- _Task to carry out_
Copy all lines holding the word "each" from the entries.

§ §

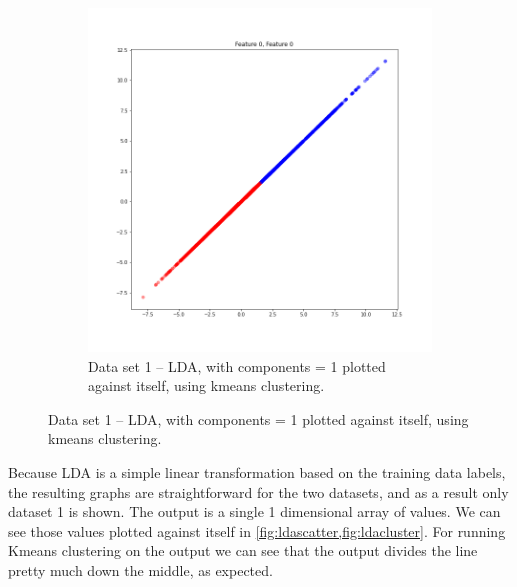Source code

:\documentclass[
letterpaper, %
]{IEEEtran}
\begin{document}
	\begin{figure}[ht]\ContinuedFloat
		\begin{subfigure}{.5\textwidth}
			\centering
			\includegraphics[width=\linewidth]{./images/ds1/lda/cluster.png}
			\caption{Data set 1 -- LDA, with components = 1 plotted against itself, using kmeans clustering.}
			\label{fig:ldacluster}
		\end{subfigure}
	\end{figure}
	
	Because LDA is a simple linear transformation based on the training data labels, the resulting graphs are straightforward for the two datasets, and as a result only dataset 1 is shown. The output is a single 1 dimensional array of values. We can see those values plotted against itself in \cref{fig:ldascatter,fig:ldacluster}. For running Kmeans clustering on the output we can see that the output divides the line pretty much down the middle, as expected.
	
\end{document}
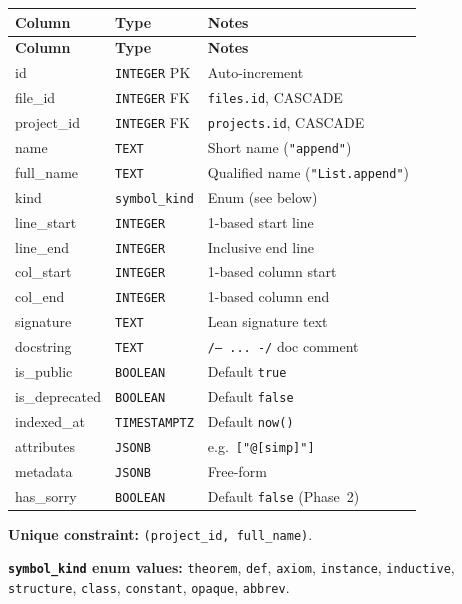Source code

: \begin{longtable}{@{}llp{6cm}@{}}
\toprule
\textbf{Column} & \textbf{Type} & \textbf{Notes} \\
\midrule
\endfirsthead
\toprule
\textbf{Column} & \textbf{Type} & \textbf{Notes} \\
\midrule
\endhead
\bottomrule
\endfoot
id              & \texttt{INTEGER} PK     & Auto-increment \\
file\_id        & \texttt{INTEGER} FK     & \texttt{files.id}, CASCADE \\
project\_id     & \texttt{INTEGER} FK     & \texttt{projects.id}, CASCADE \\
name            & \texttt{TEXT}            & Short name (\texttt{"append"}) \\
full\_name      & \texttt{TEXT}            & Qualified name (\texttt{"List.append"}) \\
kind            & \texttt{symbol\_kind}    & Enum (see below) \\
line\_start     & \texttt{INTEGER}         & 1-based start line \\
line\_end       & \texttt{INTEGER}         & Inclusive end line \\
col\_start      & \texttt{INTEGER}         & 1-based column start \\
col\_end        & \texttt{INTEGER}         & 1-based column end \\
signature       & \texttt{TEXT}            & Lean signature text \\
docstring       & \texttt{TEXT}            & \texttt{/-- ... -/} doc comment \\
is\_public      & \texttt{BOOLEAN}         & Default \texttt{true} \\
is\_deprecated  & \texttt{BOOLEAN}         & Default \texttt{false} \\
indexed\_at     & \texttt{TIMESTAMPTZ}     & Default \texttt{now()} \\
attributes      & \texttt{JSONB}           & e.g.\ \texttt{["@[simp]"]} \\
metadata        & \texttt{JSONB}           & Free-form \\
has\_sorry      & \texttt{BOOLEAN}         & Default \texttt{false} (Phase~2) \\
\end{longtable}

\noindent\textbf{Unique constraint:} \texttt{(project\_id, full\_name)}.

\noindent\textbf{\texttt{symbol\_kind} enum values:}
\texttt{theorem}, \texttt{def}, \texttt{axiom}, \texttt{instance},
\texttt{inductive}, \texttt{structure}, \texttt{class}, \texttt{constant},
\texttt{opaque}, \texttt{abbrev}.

§ §

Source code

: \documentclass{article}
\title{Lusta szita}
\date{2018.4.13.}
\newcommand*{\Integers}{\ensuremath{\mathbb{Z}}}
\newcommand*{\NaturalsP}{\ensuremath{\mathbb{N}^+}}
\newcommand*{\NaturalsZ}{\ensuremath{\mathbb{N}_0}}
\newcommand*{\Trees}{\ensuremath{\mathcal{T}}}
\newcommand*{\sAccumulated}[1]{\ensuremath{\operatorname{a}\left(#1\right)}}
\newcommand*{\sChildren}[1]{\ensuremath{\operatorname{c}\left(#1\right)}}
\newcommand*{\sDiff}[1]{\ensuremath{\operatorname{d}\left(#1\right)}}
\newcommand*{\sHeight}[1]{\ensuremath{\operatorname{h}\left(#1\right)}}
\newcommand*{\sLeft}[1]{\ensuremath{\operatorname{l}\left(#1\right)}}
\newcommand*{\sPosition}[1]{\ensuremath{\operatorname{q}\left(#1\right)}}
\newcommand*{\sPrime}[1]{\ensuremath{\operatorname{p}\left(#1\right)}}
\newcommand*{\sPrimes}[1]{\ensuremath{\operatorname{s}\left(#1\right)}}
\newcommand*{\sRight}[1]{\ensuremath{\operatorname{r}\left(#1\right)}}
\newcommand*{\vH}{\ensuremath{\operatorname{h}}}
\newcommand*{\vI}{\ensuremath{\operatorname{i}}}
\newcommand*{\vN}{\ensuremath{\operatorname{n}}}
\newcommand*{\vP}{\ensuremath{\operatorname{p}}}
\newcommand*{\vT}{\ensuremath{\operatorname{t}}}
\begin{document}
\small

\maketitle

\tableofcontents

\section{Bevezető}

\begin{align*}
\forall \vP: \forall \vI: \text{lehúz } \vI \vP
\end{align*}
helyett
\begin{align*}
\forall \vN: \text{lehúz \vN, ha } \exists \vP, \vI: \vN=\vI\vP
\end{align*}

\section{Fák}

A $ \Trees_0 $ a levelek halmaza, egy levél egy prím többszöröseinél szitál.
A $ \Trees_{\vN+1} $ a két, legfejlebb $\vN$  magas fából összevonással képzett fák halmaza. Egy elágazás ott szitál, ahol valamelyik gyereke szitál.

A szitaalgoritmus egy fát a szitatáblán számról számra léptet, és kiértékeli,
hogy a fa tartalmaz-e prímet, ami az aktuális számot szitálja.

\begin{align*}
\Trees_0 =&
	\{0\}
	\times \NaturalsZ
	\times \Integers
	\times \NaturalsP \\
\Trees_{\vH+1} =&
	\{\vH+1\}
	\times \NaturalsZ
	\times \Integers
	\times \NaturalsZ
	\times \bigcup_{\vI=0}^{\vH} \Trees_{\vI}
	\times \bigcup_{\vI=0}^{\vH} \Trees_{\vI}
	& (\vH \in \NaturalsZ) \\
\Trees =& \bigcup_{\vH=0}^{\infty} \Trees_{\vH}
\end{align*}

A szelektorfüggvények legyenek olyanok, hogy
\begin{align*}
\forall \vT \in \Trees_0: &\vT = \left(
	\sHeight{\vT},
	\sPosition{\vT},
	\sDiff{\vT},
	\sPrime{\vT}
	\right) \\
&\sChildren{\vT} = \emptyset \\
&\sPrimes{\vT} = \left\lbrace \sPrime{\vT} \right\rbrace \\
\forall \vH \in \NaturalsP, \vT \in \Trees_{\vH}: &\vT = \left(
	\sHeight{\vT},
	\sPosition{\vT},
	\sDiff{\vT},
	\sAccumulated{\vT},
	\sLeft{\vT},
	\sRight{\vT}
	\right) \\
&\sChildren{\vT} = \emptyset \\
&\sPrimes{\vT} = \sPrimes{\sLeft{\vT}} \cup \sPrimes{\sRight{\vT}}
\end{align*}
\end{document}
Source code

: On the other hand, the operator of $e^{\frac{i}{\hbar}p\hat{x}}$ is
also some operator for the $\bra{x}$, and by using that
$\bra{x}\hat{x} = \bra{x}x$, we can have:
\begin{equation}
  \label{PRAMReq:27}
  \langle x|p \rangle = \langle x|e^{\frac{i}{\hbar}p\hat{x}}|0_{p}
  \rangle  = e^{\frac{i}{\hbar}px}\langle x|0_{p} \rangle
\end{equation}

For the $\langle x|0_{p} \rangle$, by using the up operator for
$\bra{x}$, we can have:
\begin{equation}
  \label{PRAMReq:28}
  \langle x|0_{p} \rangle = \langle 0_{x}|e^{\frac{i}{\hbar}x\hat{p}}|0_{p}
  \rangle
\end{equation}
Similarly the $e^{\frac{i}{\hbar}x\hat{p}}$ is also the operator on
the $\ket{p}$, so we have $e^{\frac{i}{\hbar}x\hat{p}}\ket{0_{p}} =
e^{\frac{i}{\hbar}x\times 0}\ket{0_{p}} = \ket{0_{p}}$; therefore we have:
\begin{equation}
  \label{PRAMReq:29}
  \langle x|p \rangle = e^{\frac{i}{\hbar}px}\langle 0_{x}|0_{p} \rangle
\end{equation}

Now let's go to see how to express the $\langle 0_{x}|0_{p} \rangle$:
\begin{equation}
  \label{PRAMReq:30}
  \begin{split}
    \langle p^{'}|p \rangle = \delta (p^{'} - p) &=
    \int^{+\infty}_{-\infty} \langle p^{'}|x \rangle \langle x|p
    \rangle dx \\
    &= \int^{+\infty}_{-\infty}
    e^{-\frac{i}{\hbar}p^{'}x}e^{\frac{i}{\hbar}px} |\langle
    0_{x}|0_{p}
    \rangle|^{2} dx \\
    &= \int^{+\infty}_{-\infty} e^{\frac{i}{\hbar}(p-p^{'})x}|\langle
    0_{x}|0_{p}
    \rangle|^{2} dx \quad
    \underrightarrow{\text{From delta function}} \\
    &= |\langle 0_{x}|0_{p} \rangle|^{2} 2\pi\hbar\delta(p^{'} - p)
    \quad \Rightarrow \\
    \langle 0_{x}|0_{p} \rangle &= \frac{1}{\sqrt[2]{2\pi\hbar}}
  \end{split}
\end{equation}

§ §

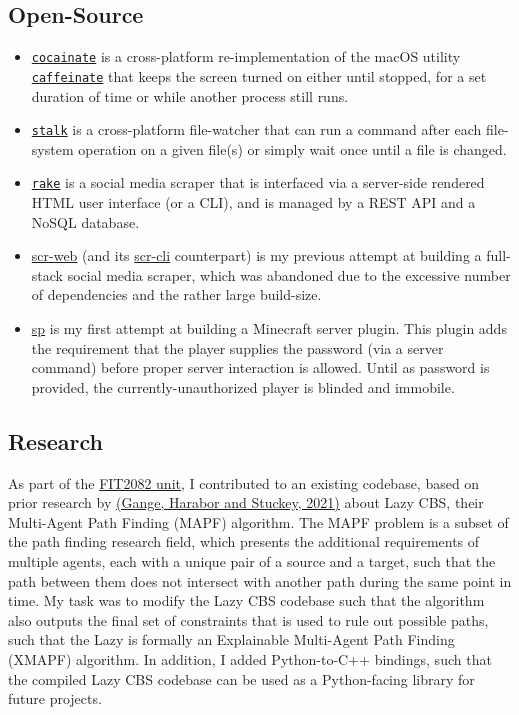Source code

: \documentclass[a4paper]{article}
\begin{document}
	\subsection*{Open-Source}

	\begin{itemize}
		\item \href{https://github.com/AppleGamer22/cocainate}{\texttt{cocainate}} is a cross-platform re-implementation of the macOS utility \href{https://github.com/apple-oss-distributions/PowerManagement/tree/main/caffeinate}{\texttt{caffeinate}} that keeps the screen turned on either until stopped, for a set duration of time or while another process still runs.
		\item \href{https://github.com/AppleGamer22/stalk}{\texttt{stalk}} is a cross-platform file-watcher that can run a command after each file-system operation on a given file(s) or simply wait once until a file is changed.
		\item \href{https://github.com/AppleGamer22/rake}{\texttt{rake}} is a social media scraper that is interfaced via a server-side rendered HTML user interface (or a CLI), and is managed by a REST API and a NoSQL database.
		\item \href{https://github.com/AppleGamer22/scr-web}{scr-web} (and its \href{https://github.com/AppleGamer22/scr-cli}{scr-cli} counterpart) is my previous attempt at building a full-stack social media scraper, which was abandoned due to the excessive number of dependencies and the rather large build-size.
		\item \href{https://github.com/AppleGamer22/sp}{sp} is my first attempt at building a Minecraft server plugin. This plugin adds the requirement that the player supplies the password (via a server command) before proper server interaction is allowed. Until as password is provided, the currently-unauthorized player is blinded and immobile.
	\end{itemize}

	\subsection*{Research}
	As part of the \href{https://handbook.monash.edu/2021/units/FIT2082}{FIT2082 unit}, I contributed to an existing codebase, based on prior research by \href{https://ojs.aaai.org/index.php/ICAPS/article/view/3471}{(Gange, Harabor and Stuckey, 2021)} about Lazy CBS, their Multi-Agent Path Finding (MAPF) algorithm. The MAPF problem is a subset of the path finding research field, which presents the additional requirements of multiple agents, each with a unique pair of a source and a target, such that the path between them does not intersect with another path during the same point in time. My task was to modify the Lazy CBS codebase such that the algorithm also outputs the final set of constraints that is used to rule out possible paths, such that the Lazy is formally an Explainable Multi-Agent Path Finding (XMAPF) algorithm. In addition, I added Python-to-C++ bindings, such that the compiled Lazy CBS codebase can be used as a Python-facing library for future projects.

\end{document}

§ §

- _Output for this exercise_
		\item \href{https://github.com/AppleGamer22/stalk}{\texttt{stalk}} is a cross-platform file-watcher that can run a command after each file-system operation on a given file(s) or simply wait once until a file is changed.
	As part of the \href{https://handbook.monash.edu/2021/units/FIT2082}{FIT2082 unit}, I contributed to an existing codebase, based on prior research by \href{https://ojs.aaai.org/index.php/ICAPS/article/view/3471}{(Gange, Harabor and Stuckey, 2021)} about Lazy CBS, their Multi-Agent Path Finding (MAPF) algorithm. The MAPF problem is a subset of the path finding research field, which presents the additional requirements of multiple agents, each with a unique pair of a source and a target, such that the path between them does not intersect with another path during the same point in time. My task was to modify the Lazy CBS codebase such that the algorithm also outputs the final set of constraints that is used to rule out possible paths, such that the Lazy is formally an Explainable Multi-Agent Path Finding (XMAPF) algorithm. In addition, I added Python-to-C++ bindings, such that the compiled Lazy CBS codebase can be used as a Python-facing library for future projects.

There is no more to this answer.